> What the task requires:
Omit all images, then repeat exactly the lines below from the one containing "For creativity's dance, they are ever ready." through the one containing "# SAML authentication", both ends included.

> Dataset extract:
##############################
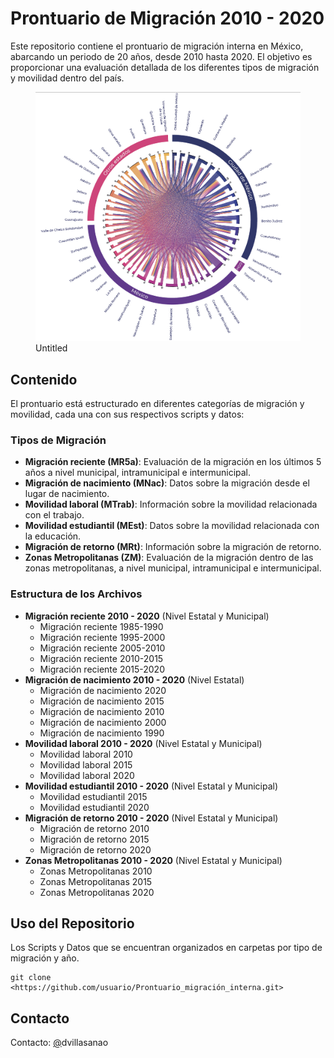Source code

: 
<!-- README.md is generated from README.Rmd. Please edit that file -->

# Prontuario de Migración 2010 - 2020

<!-- badges: start -->
<!-- badges: end -->

Este repositorio contiene el prontuario de migración interna en México,
abarcando un periodo de 20 años, desde 2010 hasta 2020. El objetivo es
proporcionar una evaluación detallada de los diferentes tipos de
migración y movilidad dentro del país.

<figure>
<img src="images/ZM_2020.png" alt="Untitled" />
<figcaption aria-hidden="true">Untitled</figcaption>
</figure>

## Contenido

El prontuario está estructurado en diferentes categorías de migración y
movilidad, cada una con sus respectivos scripts y datos:

### Tipos de Migración

- **Migración reciente (MR5a)**: Evaluación de la migración en los
  últimos 5 años a nivel municipal, intramunicipal e intermunicipal.
- **Migración de nacimiento (MNac)**: Datos sobre la migración desde el
  lugar de nacimiento.
- **Movilidad laboral (MTrab)**: Información sobre la movilidad
  relacionada con el trabajo.
- **Movilidad estudiantil (MEst)**: Datos sobre la movilidad relacionada
  con la educación.
- **Migración de retorno (MRt)**: Información sobre la migración de
  retorno.
- **Zonas Metropolitanas (ZM)**: Evaluación de la migración dentro de
  las zonas metropolitanas, a nivel municipal, intramunicipal e
  intermunicipal.

### Estructura de los Archivos

- **Migración reciente 2010 - 2020** (Nivel Estatal y Municipal)
  - Migración reciente 1985-1990
  - Migración reciente 1995-2000
  - Migración reciente 2005-2010
  - Migración reciente 2010-2015
  - Migración reciente 2015-2020
- **Migración de nacimiento 2010 - 2020** (Nivel Estatal)
  - Migración de nacimiento 2020
  - Migración de nacimiento 2015
  - Migración de nacimiento 2010
  - Migración de nacimiento 2000
  - Migración de nacimiento 1990
- **Movilidad laboral 2010 - 2020** (Nivel Estatal y Municipal)
  - Movilidad laboral 2010
  - Movilidad laboral 2015
  - Movilidad laboral 2020
- **Movilidad estudiantil 2010 - 2020** (Nivel Estatal y Municipal)
  - Movilidad estudiantil 2015
  - Movilidad estudiantil 2020
- **Migración de retorno 2010 - 2020** (Nivel Estatal y Municipal)
  - Migración de retorno 2010
  - Migración de retorno 2015
  - Migración de retorno 2020
- **Zonas Metropolitanas 2010 - 2020** (Nivel Estatal y Municipal)
  - Zonas Metropolitanas 2010
  - Zonas Metropolitanas 2015
  - Zonas Metropolitanas 2020

## Uso del Repositorio

Los Scripts y Datos que se encuentran organizados en carpetas por tipo
de migración y año.

    git clone <https://github.com/usuario/Prontuario_migración_interna.git>

## Contacto

Contacto: [@](mailto:correo@ejemplo.com)dvillasanao
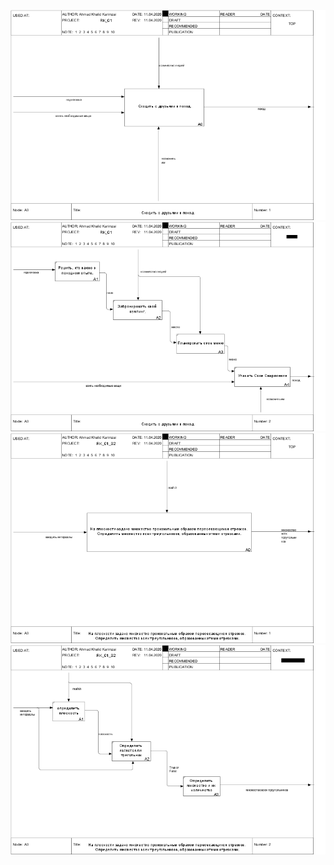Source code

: ![01_A0](uploads/48fc7eb39238d8143d092f79bcc8604a/01_A0.png)![02_A0](uploads/9272c38bbbe19f03b76f6c1be06bbdb8/02_A0.png)![01_A0](uploads/2a9367d46da9d4ffb69423f4829dd5e9/01_A0.png)![02_A0](uploads/d74412570344aa6a967cb59403c3c2cf/02_A0.png)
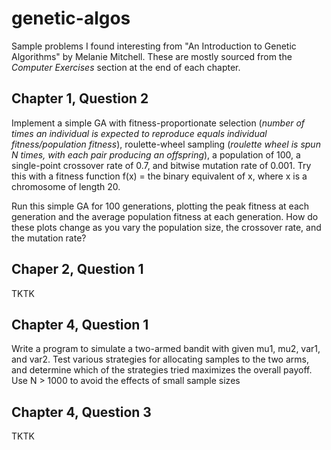 # genetic-algos
Sample problems I found interesting from "An Introduction to Genetic Algorithms" by Melanie Mitchell. These are mostly sourced from the *Computer Exercises* section at the end of each chapter.

## Chapter 1, Question 2
Implement a simple GA with fitness-proportionate selection (_number of times an individual is expected to reproduce equals individual fitness/population fitness_), roulette-wheel sampling (_roulette wheel is spun N times, with each pair producing an offspring_), a population of 100, a single-point crossover rate of 0.7, and bitwise mutation rate of 0.001. Try this with a fitness function f(x) = the binary equivalent of x, where x is a chromosome of length 20.

Run this simple GA for 100 generations, plotting the peak fitness at each generation and the average population fitness at each generation. How do these plots change as you vary the population size, the crossover rate, and the mutation rate?

## Chaper 2, Question 1
TKTK

## Chapter 4, Question 1
Write a program to simulate a two-armed bandit with given mu1, mu2, var1, and var2. Test various strategies for allocating samples to the two arms, and determine which of the strategies tried maximizes the overall payoff. Use N > 1000 to avoid the effects of small sample sizes

## Chapter 4, Question 3
TKTK
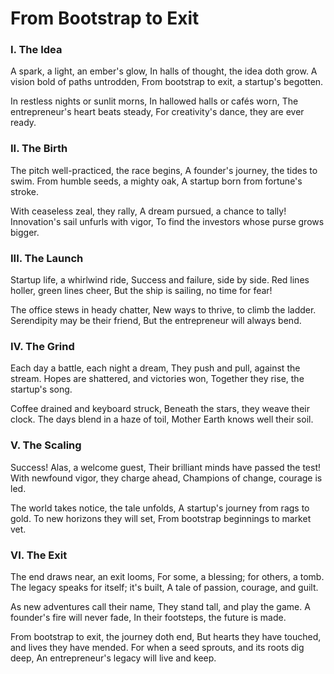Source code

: # From Bootstrap to Exit

### I. The Idea

A spark, a light, an ember's glow,
In halls of thought, the idea doth grow.
A vision bold of paths untrodden,
From bootstrap to exit, a startup's begotten.

In restless nights or sunlit morns,
In hallowed halls or cafés worn,
The entrepreneur's heart beats steady,
For creativity's dance, they are ever ready.

### II. The Birth

The pitch well-practiced, the race begins,
A founder's journey, the tides to swim.
From humble seeds, a mighty oak,
A startup born from fortune's stroke.

With ceaseless zeal, they rally,
A dream pursued, a chance to tally!
Innovation's sail unfurls with vigor,
To find the investors whose purse grows bigger.

### III. The Launch

Startup life, a whirlwind ride,
Success and failure, side by side.
Red lines holler, green lines cheer,
But the ship is sailing, no time for fear!

The office stews in heady chatter,
New ways to thrive, to climb the ladder.
Serendipity may be their friend,
But the entrepreneur will always bend.

### IV. The Grind

Each day a battle, each night a dream,
They push and pull, against the stream.
Hopes are shattered, and victories won,
Together they rise, the startup's song.

Coffee drained and keyboard struck,
Beneath the stars, they weave their clock.
The days blend in a haze of toil,
Mother Earth knows well their soil.

### V. The Scaling

Success! Alas, a welcome guest,
Their brilliant minds have passed the test!
With newfound vigor, they charge ahead,
Champions of change, courage is led.

The world takes notice, the tale unfolds,
A startup's journey from rags to gold.
To new horizons they will set,
From bootstrap beginnings to market vet.

### VI. The Exit

The end draws near, an exit looms,
For some, a blessing; for others, a tomb.
The legacy speaks for itself; it's built,
A tale of passion, courage, and guilt.

As new adventures call their name,
They stand tall, and play the game.
A founder's fire will never fade,
In their footsteps, the future is made.

From bootstrap to exit, the journey doth end,
But hearts they have touched, and lives they have mended.
For when a seed sprouts, and its roots dig deep,
An entrepreneur's legacy will live and keep.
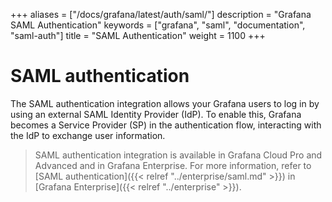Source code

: +++
aliases = ["/docs/grafana/latest/auth/saml/"]
description = "Grafana SAML Authentication"
keywords = ["grafana", "saml", "documentation", "saml-auth"]
title = "SAML Authentication"
weight = 1100
+++

# SAML authentication

The SAML authentication integration allows your Grafana users to log in by using an external SAML Identity Provider (IdP). To enable this, Grafana becomes a Service Provider (SP) in the authentication flow, interacting with the IdP to exchange user information.

> SAML authentication integration is available in Grafana Cloud Pro and Advanced and in Grafana Enterprise. For more information, refer to [SAML authentication]({{< relref "../enterprise/saml.md" >}}) in [Grafana Enterprise]({{< relref "../enterprise" >}}).
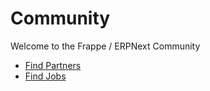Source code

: # Community

Welcome to the Frappe / ERPNext Community

- [Find Partners](/community/service-providers)
- [Find Jobs](/community/jobs)
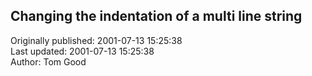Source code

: ## Changing the indentation of a multi line string  
Originally published: 2001-07-13 15:25:38  
Last updated: 2001-07-13 15:25:38  
Author: Tom Good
##############################
> Output for this exercise:
For creativity's dance, they are ever ready.

### II. The Birth

The pitch well-practiced, the race begins,
A founder's journey, the tides to swim.
From humble seeds, a mighty oak,
A startup born from fortune's stroke.

With ceaseless zeal, they rally,
A dream pursued, a chance to tally!
Innovation's sail unfurls with vigor,
To find the investors whose purse grows bigger.

### III. The Launch

Startup life, a whirlwind ride,
Success and failure, side by side.
Red lines holler, green lines cheer,
But the ship is sailing, no time for fear!

The office stews in heady chatter,
New ways to thrive, to climb the ladder.
Serendipity may be their friend,
But the entrepreneur will always bend.

### IV. The Grind

Each day a battle, each night a dream,
They push and pull, against the stream.
Hopes are shattered, and victories won,
Together they rise, the startup's song.

Coffee drained and keyboard struck,
Beneath the stars, they weave their clock.
The days blend in a haze of toil,
Mother Earth knows well their soil.

### V. The Scaling

Success! Alas, a welcome guest,
Their brilliant minds have passed the test!
With newfound vigor, they charge ahead,
Champions of change, courage is led.

The world takes notice, the tale unfolds,
A startup's journey from rags to gold.
To new horizons they will set,
From bootstrap beginnings to market vet.

### VI. The Exit

The end draws near, an exit looms,
For some, a blessing; for others, a tomb.
The legacy speaks for itself; it's built,
A tale of passion, courage, and guilt.

As new adventures call their name,
They stand tall, and play the game.
A founder's fire will never fade,
In their footsteps, the future is made.

From bootstrap to exit, the journey doth end,
But hearts they have touched, and lives they have mended.
For when a seed sprouts, and its roots dig deep,
An entrepreneur's legacy will live and keep.
Source code

: +++
aliases = ["/docs/grafana/latest/auth/saml/"]
description = "Grafana SAML Authentication"
keywords = ["grafana", "saml", "documentation", "saml-auth"]
title = "SAML Authentication"
weight = 1100
+++

# SAML authentication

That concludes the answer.